NanoRTEB / NanoFinanceBench
Overview
NanoFinanceBench is an English financial filing evidence retrieval task from NanoRTEB. The query is an analyst-style finance question, and the relevant document is the filing excerpt, table, or statement section needed to answer it. Each query has one positive document among 145 candidates. Dense retrieval is clearly the strongest top-rank profile, reranking_hybrid reaches full recall@100, and BM25 is weaker because exact lexical overlap is not enough to identify the right filing evidence.
Details
What the Original Data Measures
FinanceBench was introduced as a benchmark for financial question answering grounded in public company filings. It emphasizes realistic analyst questions that require evidence from financial statements, footnotes, and management discussion.

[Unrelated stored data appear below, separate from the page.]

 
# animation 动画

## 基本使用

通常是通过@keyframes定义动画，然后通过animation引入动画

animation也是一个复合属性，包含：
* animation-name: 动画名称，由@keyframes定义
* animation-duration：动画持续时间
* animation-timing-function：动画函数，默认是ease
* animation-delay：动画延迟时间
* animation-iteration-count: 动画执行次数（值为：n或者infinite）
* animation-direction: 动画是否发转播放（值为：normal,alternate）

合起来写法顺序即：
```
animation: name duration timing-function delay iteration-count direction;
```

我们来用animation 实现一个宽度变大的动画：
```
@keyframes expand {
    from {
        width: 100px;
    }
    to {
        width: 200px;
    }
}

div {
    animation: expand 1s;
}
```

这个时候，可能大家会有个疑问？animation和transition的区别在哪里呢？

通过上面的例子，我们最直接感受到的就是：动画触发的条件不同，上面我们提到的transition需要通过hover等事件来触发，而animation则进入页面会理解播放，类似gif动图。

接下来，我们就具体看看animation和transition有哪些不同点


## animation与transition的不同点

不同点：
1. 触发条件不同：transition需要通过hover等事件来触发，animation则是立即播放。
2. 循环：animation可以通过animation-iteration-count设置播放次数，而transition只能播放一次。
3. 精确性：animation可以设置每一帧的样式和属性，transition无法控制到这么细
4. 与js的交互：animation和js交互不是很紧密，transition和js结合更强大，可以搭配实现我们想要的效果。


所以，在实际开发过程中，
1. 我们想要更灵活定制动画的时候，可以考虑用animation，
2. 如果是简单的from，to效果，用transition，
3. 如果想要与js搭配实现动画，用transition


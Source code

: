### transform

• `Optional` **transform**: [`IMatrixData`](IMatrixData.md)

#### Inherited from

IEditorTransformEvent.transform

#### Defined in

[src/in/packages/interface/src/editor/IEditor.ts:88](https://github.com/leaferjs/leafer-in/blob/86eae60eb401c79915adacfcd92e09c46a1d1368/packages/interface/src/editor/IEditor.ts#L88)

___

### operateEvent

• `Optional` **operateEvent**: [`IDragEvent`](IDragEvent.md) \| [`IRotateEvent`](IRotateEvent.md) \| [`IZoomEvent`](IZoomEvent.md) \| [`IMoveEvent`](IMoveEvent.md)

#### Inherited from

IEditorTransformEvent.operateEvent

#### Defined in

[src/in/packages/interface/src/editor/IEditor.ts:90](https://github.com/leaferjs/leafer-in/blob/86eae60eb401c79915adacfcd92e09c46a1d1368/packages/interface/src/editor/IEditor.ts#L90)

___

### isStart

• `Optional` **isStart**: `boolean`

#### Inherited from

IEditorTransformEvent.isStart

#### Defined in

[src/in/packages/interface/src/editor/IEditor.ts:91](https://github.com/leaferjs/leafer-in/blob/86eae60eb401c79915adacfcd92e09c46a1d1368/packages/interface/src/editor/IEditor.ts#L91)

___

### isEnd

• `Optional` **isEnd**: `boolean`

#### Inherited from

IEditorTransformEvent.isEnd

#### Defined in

RTEB repurposes the evidence-finding portion as retrieval. The system receives a finance question and must retrieve the exact filing excerpt needed before answer generation or numerical calculation.
Observed Data Profile
The Nano split contains 150 queries, 145 documents, and 150 positive qrel rows. Every query has exactly one positive. Queries average 161.09 characters, while documents average 1,676.96 characters.
Example questions ask for adjusted non-GAAP EBITDA, registered debt securities, days payable outstanding, gross margin profile, and total revenue growth rate. Positive documents include cash-flow statements, balance sheets, segment tables, security listings, and explanatory filing excerpts.
BM25 Evaluation Profile
The BM25 candidate subset uses the full 145-document pool and reaches nDCG@10 of 0.4267, hit@10 of 0.6533, and recall@100 of 0.9467. BM25 can match company names, years, table labels, and financial terms.

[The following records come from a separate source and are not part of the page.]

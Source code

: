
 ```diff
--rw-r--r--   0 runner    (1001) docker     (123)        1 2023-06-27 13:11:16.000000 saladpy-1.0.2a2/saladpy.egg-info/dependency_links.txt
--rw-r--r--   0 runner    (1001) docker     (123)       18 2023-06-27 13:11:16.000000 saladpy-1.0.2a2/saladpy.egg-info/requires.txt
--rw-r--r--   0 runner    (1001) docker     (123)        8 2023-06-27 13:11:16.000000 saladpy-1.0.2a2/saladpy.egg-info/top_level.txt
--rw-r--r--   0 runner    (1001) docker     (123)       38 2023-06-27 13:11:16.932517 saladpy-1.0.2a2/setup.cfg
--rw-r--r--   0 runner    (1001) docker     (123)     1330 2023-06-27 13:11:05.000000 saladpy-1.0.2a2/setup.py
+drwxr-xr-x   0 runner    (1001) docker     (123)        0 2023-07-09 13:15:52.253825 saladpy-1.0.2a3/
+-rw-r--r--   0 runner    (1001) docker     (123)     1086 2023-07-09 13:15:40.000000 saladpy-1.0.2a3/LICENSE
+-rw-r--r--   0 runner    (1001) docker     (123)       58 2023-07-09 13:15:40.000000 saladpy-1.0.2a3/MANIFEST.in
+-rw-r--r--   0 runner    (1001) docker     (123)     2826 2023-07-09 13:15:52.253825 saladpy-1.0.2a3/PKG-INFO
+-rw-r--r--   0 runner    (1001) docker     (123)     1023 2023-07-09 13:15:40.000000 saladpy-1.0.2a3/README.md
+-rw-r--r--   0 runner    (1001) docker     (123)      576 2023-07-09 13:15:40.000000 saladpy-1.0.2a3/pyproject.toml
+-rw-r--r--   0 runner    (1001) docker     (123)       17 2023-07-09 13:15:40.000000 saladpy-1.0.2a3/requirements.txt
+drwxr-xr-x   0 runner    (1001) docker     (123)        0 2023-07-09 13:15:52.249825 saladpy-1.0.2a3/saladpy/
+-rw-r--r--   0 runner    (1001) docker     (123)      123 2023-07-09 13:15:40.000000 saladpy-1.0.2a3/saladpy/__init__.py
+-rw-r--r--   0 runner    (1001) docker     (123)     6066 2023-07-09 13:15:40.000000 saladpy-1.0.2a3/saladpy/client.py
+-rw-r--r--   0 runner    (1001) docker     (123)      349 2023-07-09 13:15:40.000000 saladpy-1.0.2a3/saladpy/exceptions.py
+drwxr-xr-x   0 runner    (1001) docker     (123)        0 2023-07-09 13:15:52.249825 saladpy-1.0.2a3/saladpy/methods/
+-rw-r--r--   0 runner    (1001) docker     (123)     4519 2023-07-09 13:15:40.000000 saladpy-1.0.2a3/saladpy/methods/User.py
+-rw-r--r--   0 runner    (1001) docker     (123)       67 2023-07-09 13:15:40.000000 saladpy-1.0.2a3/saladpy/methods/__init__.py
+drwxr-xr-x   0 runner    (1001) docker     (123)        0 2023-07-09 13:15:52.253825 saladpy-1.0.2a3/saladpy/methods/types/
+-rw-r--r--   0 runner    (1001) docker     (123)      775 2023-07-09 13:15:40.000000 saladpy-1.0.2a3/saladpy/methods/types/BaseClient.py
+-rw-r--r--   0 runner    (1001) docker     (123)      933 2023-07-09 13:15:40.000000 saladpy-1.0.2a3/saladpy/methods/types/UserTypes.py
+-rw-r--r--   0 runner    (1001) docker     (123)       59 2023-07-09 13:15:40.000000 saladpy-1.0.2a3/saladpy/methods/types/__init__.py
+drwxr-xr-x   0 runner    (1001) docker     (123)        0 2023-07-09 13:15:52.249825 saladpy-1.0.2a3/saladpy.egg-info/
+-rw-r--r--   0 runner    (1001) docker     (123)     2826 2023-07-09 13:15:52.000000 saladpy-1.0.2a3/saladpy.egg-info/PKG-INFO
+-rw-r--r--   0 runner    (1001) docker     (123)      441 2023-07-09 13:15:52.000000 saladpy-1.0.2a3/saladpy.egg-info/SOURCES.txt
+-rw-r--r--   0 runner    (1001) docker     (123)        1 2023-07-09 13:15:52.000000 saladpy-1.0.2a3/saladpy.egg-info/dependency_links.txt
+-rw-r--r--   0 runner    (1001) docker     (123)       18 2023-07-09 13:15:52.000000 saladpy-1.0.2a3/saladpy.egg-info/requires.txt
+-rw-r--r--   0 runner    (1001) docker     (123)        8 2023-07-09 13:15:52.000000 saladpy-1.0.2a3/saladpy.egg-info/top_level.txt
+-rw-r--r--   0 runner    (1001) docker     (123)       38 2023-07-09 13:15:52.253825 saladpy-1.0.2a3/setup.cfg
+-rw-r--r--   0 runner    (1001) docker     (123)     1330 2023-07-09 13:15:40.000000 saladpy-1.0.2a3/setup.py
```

Its weakness is that many filing sections share similar vocabulary. A question may require a particular statement line, footnote, or table relation, and term overlap alone can retrieve the wrong section from the same company or period.
Dense Evaluation Profile
The dense candidate subset from harrier_oss_v1_270m uses the full 145-document pool and reaches nDCG@10 of 0.7694, hit@10 of 0.9533, and recall@100 of 0.9933. Dense retrieval is the best top-rank profile by a large margin.
This indicates that semantic matching is highly useful for analyst-style questions. Dense retrieval can map concepts such as margin profile, debt securities, and payable outstanding to the filing excerpt that supports the calculation or assessment.
Reranking Hybrid Evaluation Profile
The reranking_hybrid subset uses top-100 candidates and does not need the rank-101 safeguard. It reaches nDCG@10 of 0.6613, hit@10 of 0.9133, and recall@100 of 1.0000. Hybrid retrieval has the best recall@100 but lower nDCG@10 than dense retrieval.
The pattern suggests that sparse matching helps complete the candidate pool, while dense retrieval orders the correct filing evidence better. For reranking, hybrid is attractive because it exposes all positives by rank 100.
Metric Interpretation for Model Researchers
With one positive per query, nDCG@10 measures early placement of the exact evidence excerpt, hit@10 measures whether it appears in the first ten candidates, and recall@100 measures reranker availability.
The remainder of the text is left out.